If we are to levitate apples with our MacIntoshes, I doubt there's a better day than this one: the anniversary of the 1782 British House of Commons vote directed at ending the war with the United States; the day that, in 1827, New Orleans kicked off its first Mardis Gras; and the day that, in 1906, the world marked the passing of Samuel Pierpont Langley, builder of the first heavier-than-air flying machine to achieve sustained flight.
Sam's flying machine weighed twenty-six pounds, had two sets of fourteen-foot wings, and was powered by a small steam engine. The inventor passed on to obscurity in Aiken, South Carolina, and the unknowing jet jockeys from Shaw Air Force Base probably send vibrations through his grave every day.

Another welcome thing to happen on this day was the fire at the Borley Rectory in 1939. It was described as "the most haunted house in England" (presumably excluding the House of Lords) and the locals were glad to see it go.
Not only is the twenty-seventh day of February distinguished by inventiveness but by discovery.
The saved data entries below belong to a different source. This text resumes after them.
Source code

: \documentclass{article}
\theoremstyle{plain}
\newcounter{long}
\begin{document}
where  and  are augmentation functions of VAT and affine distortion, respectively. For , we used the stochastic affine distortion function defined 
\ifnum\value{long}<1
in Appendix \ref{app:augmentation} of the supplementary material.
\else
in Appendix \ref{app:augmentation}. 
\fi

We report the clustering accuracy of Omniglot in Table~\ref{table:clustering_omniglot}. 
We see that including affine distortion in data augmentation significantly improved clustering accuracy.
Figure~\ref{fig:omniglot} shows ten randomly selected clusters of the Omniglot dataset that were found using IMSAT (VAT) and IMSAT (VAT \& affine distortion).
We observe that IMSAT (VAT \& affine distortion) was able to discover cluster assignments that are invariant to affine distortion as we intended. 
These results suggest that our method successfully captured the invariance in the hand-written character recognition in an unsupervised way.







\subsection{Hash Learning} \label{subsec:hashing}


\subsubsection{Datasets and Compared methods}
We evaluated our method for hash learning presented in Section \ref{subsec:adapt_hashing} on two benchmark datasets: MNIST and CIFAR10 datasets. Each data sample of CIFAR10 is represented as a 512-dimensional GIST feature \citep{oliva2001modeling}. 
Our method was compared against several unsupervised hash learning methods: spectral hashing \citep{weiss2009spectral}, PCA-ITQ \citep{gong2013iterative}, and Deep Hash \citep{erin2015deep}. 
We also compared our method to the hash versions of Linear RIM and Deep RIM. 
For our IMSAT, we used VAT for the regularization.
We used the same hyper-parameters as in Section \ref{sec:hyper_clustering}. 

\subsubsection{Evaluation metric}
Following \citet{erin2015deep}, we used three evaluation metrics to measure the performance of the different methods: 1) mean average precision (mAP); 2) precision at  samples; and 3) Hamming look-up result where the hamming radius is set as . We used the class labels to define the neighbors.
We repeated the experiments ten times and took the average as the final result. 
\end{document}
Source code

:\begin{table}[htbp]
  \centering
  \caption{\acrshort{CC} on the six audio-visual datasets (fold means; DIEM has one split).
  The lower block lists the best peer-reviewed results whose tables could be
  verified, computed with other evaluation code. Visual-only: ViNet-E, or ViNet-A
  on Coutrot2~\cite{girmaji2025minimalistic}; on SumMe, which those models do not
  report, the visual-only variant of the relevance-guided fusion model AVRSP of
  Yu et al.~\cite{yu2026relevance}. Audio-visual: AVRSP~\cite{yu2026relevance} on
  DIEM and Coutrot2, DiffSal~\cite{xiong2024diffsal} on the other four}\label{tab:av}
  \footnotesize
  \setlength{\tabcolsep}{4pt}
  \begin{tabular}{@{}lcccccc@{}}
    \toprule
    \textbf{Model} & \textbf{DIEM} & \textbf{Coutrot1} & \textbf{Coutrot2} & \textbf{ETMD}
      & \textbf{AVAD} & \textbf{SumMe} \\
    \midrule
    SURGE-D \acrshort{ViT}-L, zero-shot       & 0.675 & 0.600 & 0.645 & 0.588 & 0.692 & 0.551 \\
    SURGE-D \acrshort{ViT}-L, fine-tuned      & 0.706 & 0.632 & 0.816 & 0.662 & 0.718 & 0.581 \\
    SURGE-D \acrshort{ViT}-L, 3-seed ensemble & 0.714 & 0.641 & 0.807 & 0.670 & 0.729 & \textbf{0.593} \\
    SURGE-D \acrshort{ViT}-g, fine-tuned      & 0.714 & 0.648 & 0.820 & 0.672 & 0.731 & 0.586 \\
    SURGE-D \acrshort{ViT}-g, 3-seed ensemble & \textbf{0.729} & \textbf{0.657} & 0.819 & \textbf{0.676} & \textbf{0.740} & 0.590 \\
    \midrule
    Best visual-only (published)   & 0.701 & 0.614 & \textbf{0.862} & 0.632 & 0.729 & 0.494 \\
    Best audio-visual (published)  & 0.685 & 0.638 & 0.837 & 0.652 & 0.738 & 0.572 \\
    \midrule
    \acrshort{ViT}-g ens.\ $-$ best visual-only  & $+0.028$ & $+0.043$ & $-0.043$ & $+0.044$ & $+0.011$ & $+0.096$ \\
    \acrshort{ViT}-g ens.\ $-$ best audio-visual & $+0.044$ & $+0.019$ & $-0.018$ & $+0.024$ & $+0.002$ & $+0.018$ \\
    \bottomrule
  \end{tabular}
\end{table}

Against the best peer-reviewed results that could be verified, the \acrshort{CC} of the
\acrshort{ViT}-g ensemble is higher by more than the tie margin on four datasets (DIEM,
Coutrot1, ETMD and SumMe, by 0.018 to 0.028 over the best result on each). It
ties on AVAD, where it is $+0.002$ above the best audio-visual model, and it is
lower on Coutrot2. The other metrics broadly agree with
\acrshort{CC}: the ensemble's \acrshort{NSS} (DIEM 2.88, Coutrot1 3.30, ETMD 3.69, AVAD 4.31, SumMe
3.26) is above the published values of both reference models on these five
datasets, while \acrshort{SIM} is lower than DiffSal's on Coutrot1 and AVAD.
Constantine Fahlberg discovered saccharine on this day in 1879 at Johns Hopkins University - and it's hard to find a packet of sugar in the cafeteria there to this day. And Cambridge University's James Chadwick discovered the neutron on this day in 1932 - for which he later received the Nobel Prize. Mind you, we have to take his word for the fact that they exist - but I'm okay with that.
Compare all these goings-on with the twenty-eighth and you'll be glad you posted your opinions in the sunshine of enlightenment. As just one example, tomorrow is 362 years to the day away from the one on which the Massachusetts Puritans put poor old Roger Scott on trial for falling asleep in church.
Imagine that. He gets bored into unconsciousness and they blame him. Let's hope the practice doesn't spread to the baseball diamonds this summer.